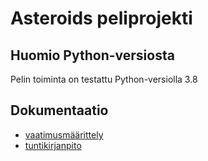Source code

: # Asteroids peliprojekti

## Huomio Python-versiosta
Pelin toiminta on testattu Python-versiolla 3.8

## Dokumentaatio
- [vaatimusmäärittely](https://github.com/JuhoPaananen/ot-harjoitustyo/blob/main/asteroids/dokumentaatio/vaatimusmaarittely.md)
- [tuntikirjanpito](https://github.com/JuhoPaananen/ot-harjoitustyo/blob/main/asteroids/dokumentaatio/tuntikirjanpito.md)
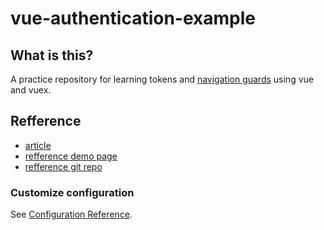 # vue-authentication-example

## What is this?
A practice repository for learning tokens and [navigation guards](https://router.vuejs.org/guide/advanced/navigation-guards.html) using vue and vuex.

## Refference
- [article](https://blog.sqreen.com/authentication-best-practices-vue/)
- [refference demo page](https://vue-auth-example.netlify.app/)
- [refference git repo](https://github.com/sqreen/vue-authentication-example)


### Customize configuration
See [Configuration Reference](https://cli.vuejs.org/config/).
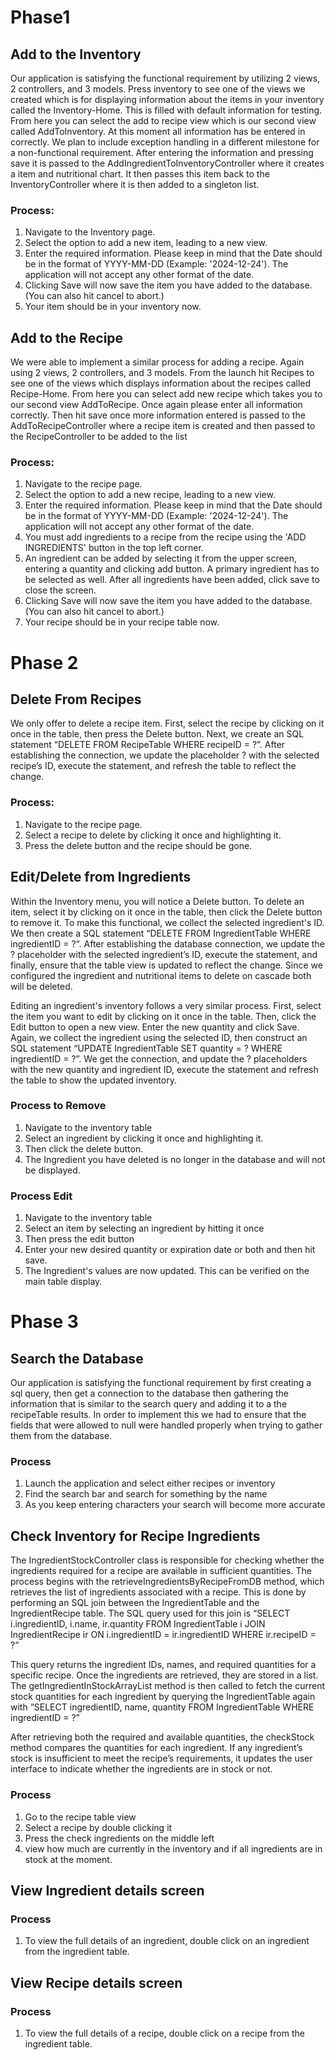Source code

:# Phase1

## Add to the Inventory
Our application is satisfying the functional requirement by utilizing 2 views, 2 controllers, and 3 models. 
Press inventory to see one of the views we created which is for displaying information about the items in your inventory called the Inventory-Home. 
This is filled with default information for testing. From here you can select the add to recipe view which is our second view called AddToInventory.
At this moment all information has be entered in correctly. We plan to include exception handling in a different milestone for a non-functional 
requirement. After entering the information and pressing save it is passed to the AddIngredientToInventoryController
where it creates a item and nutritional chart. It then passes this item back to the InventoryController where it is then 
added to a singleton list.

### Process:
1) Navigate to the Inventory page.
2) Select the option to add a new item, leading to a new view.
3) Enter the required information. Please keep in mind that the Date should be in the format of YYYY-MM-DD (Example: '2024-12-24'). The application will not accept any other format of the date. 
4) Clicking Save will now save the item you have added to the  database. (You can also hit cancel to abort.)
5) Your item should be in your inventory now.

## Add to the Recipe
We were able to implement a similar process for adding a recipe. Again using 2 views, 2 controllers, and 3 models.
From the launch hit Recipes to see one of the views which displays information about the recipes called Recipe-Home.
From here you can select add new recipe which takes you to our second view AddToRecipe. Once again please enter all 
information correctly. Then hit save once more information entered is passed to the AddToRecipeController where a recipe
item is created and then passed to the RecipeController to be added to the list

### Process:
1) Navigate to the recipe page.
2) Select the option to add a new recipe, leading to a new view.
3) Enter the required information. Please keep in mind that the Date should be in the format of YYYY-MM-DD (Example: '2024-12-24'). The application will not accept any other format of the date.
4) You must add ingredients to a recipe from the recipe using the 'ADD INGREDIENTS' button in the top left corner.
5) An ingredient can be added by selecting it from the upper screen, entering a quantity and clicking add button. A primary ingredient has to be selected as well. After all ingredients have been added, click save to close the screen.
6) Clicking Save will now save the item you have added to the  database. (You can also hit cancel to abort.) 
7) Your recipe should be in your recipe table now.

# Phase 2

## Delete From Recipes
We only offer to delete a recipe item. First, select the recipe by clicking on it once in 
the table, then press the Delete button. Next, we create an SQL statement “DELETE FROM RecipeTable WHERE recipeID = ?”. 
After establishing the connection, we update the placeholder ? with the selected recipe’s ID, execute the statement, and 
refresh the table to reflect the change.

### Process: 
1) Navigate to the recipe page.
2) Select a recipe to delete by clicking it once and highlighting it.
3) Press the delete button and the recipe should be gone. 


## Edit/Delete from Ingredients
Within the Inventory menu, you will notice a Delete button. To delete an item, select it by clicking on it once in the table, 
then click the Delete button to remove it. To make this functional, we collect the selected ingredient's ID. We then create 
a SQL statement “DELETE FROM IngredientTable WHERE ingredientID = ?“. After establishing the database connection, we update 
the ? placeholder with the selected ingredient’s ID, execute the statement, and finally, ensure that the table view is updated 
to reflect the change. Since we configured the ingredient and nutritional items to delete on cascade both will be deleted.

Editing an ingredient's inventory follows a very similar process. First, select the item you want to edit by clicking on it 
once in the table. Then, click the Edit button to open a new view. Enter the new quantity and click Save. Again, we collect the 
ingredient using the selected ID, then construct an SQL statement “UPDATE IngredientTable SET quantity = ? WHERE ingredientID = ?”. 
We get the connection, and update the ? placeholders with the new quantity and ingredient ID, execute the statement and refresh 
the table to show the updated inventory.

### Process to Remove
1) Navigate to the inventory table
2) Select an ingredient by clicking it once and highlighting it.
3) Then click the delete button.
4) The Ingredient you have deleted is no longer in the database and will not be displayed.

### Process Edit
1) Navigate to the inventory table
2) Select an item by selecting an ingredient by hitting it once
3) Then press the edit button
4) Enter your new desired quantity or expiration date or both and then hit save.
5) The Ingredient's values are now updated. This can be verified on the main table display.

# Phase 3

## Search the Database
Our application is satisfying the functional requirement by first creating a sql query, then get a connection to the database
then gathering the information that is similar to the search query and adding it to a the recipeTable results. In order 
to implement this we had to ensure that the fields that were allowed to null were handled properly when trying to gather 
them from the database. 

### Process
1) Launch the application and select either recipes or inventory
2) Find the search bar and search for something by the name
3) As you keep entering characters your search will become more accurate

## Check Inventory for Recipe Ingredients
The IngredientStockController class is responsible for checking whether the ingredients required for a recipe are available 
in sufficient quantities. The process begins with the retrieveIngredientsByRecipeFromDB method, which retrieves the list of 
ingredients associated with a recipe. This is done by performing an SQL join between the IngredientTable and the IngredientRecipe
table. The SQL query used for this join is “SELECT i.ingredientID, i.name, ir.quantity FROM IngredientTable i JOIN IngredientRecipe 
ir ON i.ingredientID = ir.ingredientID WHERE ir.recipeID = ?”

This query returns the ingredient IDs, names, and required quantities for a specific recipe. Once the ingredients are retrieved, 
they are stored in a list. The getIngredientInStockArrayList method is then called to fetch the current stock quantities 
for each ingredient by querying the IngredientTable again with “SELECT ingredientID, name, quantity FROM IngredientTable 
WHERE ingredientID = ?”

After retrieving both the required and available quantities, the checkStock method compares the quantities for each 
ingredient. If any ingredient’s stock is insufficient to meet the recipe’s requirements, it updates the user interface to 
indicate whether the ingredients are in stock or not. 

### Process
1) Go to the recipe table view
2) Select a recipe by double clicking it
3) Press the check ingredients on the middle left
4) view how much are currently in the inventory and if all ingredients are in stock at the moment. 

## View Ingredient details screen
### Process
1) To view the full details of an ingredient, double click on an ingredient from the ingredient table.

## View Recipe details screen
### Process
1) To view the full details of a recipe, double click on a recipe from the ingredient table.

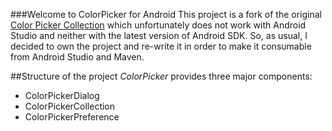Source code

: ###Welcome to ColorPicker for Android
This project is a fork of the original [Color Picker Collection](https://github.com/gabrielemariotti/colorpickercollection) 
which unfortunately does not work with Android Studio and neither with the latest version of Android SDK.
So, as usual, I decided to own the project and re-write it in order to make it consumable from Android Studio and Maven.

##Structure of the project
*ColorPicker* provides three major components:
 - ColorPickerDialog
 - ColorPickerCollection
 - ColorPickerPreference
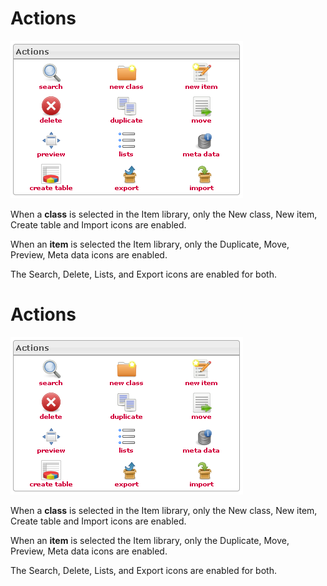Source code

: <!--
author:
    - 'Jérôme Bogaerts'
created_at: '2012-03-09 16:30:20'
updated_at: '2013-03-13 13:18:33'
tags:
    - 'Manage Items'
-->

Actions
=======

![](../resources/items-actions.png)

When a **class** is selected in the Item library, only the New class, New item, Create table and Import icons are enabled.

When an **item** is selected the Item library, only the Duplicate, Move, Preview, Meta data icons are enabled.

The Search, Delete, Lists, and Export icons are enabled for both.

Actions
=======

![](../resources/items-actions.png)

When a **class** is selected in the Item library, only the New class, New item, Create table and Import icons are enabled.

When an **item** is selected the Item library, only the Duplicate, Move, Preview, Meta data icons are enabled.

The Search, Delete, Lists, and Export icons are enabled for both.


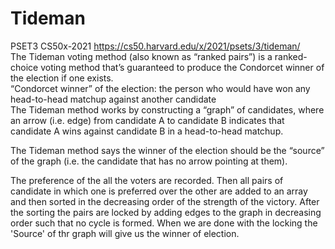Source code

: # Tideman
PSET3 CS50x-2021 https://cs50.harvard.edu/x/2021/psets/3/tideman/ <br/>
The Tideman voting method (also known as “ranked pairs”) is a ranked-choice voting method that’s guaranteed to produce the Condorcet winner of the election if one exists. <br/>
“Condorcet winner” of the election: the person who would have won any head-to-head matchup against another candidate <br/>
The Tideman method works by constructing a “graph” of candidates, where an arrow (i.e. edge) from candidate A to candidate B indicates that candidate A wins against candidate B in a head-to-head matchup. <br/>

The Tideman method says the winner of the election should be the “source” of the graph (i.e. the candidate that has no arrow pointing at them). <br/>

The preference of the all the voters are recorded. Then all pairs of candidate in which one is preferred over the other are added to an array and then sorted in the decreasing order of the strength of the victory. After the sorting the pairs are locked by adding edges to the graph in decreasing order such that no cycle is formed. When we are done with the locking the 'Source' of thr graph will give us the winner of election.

■ Action item:
The required answer is each line of the data in which the word "execute" appears.

■ Exercise result:
After establishing the connection, we update the placeholder ? with the selected recipe’s ID, execute the statement, and 
the ? placeholder with the selected ingredient’s ID, execute the statement, and finally, ensure that the table view is updated 
We get the connection, and update the ? placeholders with the new quantity and ingredient ID, execute the statement and refresh 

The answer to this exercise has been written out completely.